:: EXCERPTED DATA ::

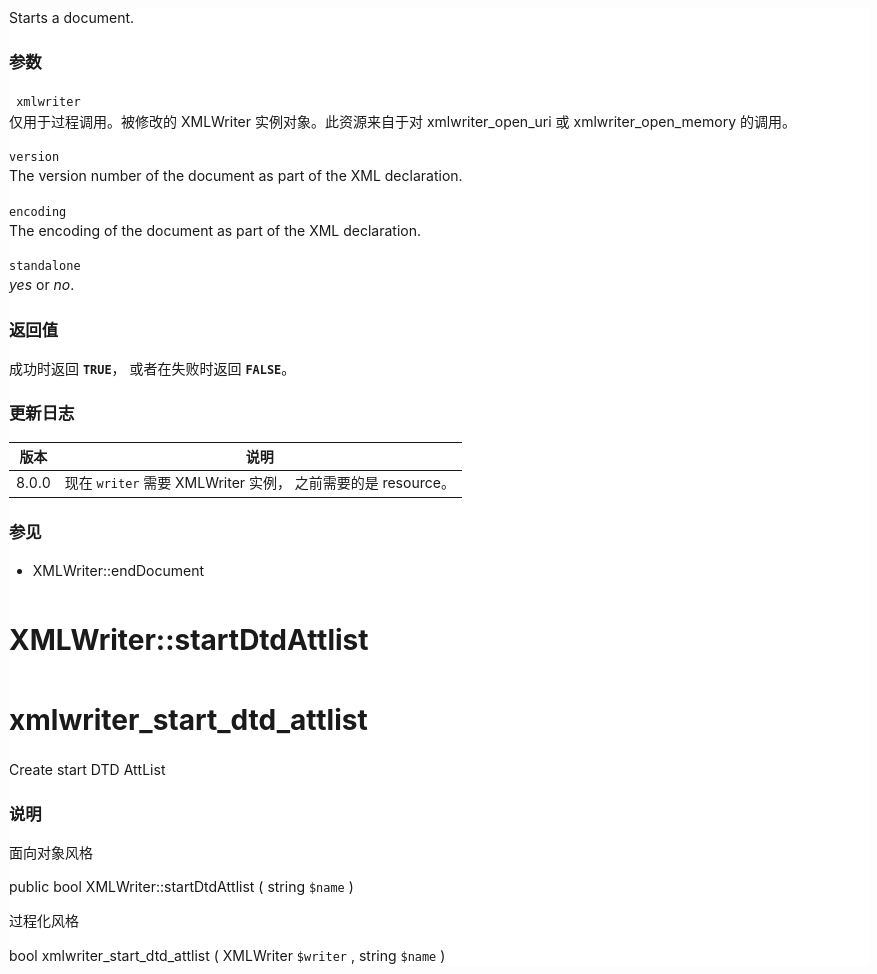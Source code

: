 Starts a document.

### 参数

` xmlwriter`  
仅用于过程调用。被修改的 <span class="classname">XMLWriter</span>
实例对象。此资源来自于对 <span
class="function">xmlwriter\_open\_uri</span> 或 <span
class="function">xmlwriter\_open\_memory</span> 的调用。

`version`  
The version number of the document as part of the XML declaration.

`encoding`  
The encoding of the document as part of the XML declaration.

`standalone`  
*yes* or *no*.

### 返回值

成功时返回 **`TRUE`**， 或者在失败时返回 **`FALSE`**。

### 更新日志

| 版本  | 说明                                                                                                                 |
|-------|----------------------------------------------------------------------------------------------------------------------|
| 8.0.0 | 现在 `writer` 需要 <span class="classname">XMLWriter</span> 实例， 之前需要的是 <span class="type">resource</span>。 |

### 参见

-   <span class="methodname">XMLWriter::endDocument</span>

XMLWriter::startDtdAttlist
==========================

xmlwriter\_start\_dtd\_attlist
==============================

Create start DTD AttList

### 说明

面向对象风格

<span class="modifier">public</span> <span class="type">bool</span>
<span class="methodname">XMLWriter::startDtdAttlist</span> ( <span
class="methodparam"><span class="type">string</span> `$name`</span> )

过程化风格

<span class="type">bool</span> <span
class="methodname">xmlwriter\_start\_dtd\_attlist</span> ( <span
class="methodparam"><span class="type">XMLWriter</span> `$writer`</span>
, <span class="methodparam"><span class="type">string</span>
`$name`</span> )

:::

> _EXERCISE DESCRIPTION_:
Leave out the pictures and output every record above precisely as given.

> _FINISHED EXERCISE_:
Source code

: Starts a document.

### 参数

` xmlwriter`  
仅用于过程调用。被修改的 <span class="classname">XMLWriter</span>
实例对象。此资源来自于对 <span
class="function">xmlwriter\_open\_uri</span> 或 <span
class="function">xmlwriter\_open\_memory</span> 的调用。

`version`  
The version number of the document as part of the XML declaration.

`encoding`  
The encoding of the document as part of the XML declaration.

`standalone`  
*yes* or *no*.

### 返回值

成功时返回 **`TRUE`**， 或者在失败时返回 **`FALSE`**。

### 更新日志

| 版本  | 说明                                                                                                                 |
|-------|----------------------------------------------------------------------------------------------------------------------|
| 8.0.0 | 现在 `writer` 需要 <span class="classname">XMLWriter</span> 实例， 之前需要的是 <span class="type">resource</span>。 |

### 参见

-   <span class="methodname">XMLWriter::endDocument</span>

XMLWriter::startDtdAttlist
==========================

xmlwriter\_start\_dtd\_attlist
==============================

Create start DTD AttList

### 说明

面向对象风格

<span class="modifier">public</span> <span class="type">bool</span>
<span class="methodname">XMLWriter::startDtdAttlist</span> ( <span
class="methodparam"><span class="type">string</span> `$name`</span> )

过程化风格

<span class="type">bool</span> <span
class="methodname">xmlwriter\_start\_dtd\_attlist</span> ( <span
class="methodparam"><span class="type">XMLWriter</span> `$writer`</span>
, <span class="methodparam"><span class="type">string</span>
`$name`</span> )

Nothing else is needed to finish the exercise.